- WHAT YOU HAVE TO DO -
Could you restate the entries word for word, without the images?

*** Opening of AVAILABLE DATA ***

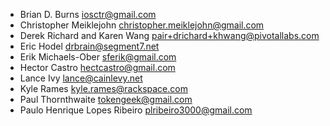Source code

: * Brian D. Burns <iosctr@gmail.com>
* Christopher Meiklejohn <christopher.meiklejohn@gmail.com>
* Derek Richard and Karen Wang <pair+drichard+khwang@pivotallabs.com>
* Eric Hodel <drbrain@segment7.net>
* Erik Michaels-Ober <sferik@gmail.com>
* Hector Castro <hectcastro@gmail.com>
* Lance Ivy <lance@cainlevy.net>
* Kyle Rames <kyle.rames@rackspace.com>
* Paul Thornthwaite <tokengeek@gmail.com>
* Paulo Henrique Lopes Ribeiro <plribeiro3000@gmail.com>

*** Close of AVAILABLE DATA ***

- REPLY -
Source code

: * Brian D. Burns <iosctr@gmail.com>
* Christopher Meiklejohn <christopher.meiklejohn@gmail.com>
* Derek Richard and Karen Wang <pair+drichard+khwang@pivotallabs.com>
* Eric Hodel <drbrain@segment7.net>
* Erik Michaels-Ober <sferik@gmail.com>
* Hector Castro <hectcastro@gmail.com>
* Lance Ivy <lance@cainlevy.net>
* Kyle Rames <kyle.rames@rackspace.com>
* Paul Thornthwaite <tokengeek@gmail.com>
* Paulo Henrique Lopes Ribeiro <plribeiro3000@gmail.com>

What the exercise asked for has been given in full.